I'm glad to see President Obama has invited the banks outside for a little tussle about their simultaneously taking government guarantees on deposits and making risky investments (other than loans)--it's the right enemy to take on, or at least one of them. I think he will find a good reason to take on the AIG bailout soon (even if it was a good deal for the taxpayer), and I expect him to take on the credit rating agencies, too. In terms of making loans to small businesses and the public more generally, the great need of the current economy, he will look beneath the big banks to the regionals and community banks, and find a way to help them do that.

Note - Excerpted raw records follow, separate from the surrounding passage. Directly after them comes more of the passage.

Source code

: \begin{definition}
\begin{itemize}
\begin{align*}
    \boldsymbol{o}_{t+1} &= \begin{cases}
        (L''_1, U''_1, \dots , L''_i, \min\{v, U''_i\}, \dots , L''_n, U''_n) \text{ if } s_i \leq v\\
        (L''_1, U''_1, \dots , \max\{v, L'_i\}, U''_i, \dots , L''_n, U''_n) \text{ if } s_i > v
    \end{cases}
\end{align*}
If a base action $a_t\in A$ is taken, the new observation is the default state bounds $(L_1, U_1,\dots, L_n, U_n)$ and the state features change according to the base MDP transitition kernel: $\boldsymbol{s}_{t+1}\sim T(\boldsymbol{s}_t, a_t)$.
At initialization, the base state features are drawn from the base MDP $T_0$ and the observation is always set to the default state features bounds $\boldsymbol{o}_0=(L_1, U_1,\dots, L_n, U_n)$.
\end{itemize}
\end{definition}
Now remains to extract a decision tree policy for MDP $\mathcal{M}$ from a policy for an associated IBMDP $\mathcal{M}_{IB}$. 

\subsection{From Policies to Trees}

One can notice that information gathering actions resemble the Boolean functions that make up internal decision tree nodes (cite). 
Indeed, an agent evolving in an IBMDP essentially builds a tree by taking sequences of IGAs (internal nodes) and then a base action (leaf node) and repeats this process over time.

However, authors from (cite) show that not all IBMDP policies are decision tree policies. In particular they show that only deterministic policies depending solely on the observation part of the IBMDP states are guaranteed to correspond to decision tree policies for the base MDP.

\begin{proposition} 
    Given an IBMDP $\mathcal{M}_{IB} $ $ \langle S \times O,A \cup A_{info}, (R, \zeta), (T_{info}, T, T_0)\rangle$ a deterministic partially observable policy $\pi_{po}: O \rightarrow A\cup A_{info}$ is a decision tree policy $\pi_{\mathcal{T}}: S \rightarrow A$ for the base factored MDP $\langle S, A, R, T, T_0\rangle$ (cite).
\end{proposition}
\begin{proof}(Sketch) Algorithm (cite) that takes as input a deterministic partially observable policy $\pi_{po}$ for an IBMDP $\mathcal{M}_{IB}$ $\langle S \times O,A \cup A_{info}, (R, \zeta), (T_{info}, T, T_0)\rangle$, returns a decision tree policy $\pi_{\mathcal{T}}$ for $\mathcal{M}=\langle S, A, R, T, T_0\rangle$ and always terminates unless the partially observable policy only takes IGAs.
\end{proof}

The Supreme Court, by a 5-4 decision, has taken the cause of corporations over the public interest and the people. As I predicted, they have cut down all limitations on corporations (and unions, too) taking out unlimited advertisements to support or oppose political candidates (they left standing the block on direct contributions to candidates, except through the PAC route)

The Tea-Baggers' win in Massachusetts has convinced the Democrats that they need a populist angle, and it is there to be found: attack on big business, and those who would do their bidding. The Republicans will be pretty much forced to take the Libertarian--small government--approach, and I expect Ron Paul to be their new best friend.


The Republicans go into the 2010 election with at least as tough a challenge to hold their seats as the Democrats do. Incumbents of both parties are likely to face more risk than usual, which does not tell us how the seats of the six Republican Senators who have chosen not to run again will turn out.

If we start with the Democrats' current holding of 58 seats (with Sanders, without Lieberman or the new Republican Senator from Massachusetts), I think the range of possible results goes from -3 to +3, so continuing a majority (in normal, 50+ vote terms) should not be at issue. If the pendulum swings back toward the Democrats, they should appeal to progressives for a 60-vote majority without Lieberman. Otherwise, they should plan on changing the filibuster rules for the new Congress, in which they will still have a safe majority, so that extended debate will replace unlimited debate (the number required for cloture number would proceed gradually down from 60 votes to 50 over some weeks), and senators will no longer hold nominations until there are 60 votes to force them to the floor.

Unless something suprising happens, I will not be giving to the DSCC this year. I will give to individual valued candidates in tough races, like Harry Reid in Nevada, Beau Biden in Delaware, and, depending on the candidates, Democratic hopefuls for open seats in states like Florida, Kentucky, and Ohio. I am supporting Reid, who has had a tough job as Majority Leader and generally done his best for the right reasons.

The House

Similarly the House's majority, which is currently 258-177,should not be endangered this year, even in a bad economy with satisfaction ebbing with the Administration. A 25-30 seat loss would be significant but not devastating, and I consider that to be near the worst-case scenario.

I am generally happier with the performance of the House majority than the Senate's. I am willing to give some to the DCCC and let them allocate the money. I may also give to New Mexico's Democratic congressmen; two of the three (though not mine) may expect tough races. In the conservative southern part of the state Harry Teague, even though he's a bit of a DINO, deserves support against the return of odious former Cong. Steve Pearce (who gave up his seat in a failed bid to win the Republican Senate nomination).

State Races

Given my expectations that Democratic control of Congress should not be at stake, some of the most important action will be in state races. Democrats have a pretty substantial advantage in terms of state houses, but that will be challenged in a year when the great majority of governorships will be at stake and state governments have huge difficulties with financing during the Great Crater. I am taking a close look at the races in California and Florida, in particular, two states that will gain additional representatives and thus may be subject to political wrangles on redistricting.

On that topic, control of state legislatures is also very important, if not moreso. I may contribute to those organizations which will be looking strategically at state legislature contests.


Chin Shih Tang said...

Update (1/31): Beau Biden has decided not to run for Senate in Delaware--he gave out some sort of self-serving mush about how it was more important to remain Attorney General in Delaware (lots of cases involving big corporations)--which will pretty much ensure the loss of that seat. Bad move!

I have heard that Russ Feingold in Wisconsin is under some threat. He's been preparing his war chest for years, but if he needs more, I'd likely give.

Chin Shih Tang said...

Boy was I wrong about that prediction in the House!